>>

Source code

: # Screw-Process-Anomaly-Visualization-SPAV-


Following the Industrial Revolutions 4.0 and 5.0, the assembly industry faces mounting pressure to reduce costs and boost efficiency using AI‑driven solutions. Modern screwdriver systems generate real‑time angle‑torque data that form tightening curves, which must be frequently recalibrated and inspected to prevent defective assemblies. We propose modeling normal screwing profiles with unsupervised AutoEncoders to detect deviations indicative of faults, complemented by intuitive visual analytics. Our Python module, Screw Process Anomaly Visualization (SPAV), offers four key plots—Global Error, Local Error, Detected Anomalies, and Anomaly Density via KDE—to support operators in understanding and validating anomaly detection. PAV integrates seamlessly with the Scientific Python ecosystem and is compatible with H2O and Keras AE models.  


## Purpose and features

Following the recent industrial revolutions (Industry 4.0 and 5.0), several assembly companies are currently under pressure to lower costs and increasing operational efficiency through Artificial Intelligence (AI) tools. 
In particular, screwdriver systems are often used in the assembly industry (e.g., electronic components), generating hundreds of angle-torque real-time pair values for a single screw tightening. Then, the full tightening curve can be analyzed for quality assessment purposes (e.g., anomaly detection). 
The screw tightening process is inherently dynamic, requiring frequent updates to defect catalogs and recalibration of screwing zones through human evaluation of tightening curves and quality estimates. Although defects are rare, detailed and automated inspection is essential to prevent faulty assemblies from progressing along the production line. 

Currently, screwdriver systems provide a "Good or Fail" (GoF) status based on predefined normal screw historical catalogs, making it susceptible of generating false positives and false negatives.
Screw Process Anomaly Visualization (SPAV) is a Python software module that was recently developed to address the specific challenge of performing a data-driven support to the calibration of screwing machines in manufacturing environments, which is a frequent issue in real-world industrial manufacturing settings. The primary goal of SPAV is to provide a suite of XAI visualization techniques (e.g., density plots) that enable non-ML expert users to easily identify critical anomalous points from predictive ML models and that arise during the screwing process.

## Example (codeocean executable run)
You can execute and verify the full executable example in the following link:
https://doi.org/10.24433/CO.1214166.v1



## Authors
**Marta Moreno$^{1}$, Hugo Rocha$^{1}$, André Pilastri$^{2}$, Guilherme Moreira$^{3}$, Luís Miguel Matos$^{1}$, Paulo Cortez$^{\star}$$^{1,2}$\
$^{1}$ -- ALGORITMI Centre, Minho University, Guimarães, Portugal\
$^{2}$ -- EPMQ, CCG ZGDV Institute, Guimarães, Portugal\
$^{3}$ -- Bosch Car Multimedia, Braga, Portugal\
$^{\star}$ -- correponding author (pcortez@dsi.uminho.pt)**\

<<

== WORK REQUEST ==
All of the material above should be printed exactly as it appears.

== ANSWER BELOW ==
Source code

: # Screw-Process-Anomaly-Visualization-SPAV-


Following the Industrial Revolutions 4.0 and 5.0, the assembly industry faces mounting pressure to reduce costs and boost efficiency using AI‑driven solutions. Modern screwdriver systems generate real‑time angle‑torque data that form tightening curves, which must be frequently recalibrated and inspected to prevent defective assemblies. We propose modeling normal screwing profiles with unsupervised AutoEncoders to detect deviations indicative of faults, complemented by intuitive visual analytics. Our Python module, Screw Process Anomaly Visualization (SPAV), offers four key plots—Global Error, Local Error, Detected Anomalies, and Anomaly Density via KDE—to support operators in understanding and validating anomaly detection. PAV integrates seamlessly with the Scientific Python ecosystem and is compatible with H2O and Keras AE models.  


## Purpose and features

Following the recent industrial revolutions (Industry 4.0 and 5.0), several assembly companies are currently under pressure to lower costs and increasing operational efficiency through Artificial Intelligence (AI) tools. 
In particular, screwdriver systems are often used in the assembly industry (e.g., electronic components), generating hundreds of angle-torque real-time pair values for a single screw tightening. Then, the full tightening curve can be analyzed for quality assessment purposes (e.g., anomaly detection). 
The screw tightening process is inherently dynamic, requiring frequent updates to defect catalogs and recalibration of screwing zones through human evaluation of tightening curves and quality estimates. Although defects are rare, detailed and automated inspection is essential to prevent faulty assemblies from progressing along the production line. 

Currently, screwdriver systems provide a "Good or Fail" (GoF) status based on predefined normal screw historical catalogs, making it susceptible of generating false positives and false negatives.
Screw Process Anomaly Visualization (SPAV) is a Python software module that was recently developed to address the specific challenge of performing a data-driven support to the calibration of screwing machines in manufacturing environments, which is a frequent issue in real-world industrial manufacturing settings. The primary goal of SPAV is to provide a suite of XAI visualization techniques (e.g., density plots) that enable non-ML expert users to easily identify critical anomalous points from predictive ML models and that arise during the screwing process.

## Example (codeocean executable run)
You can execute and verify the full executable example in the following link:
https://doi.org/10.24433/CO.1214166.v1



## Authors
**Marta Moreno$^{1}$, Hugo Rocha$^{1}$, André Pilastri$^{2}$, Guilherme Moreira$^{3}$, Luís Miguel Matos$^{1}$, Paulo Cortez$^{\star}$$^{1,2}$\
$^{1}$ -- ALGORITMI Centre, Minho University, Guimarães, Portugal\
$^{2}$ -- EPMQ, CCG ZGDV Institute, Guimarães, Portugal\
$^{3}$ -- Bosch Car Multimedia, Braga, Portugal\
$^{\star}$ -- correponding author (pcortez@dsi.uminho.pt)**\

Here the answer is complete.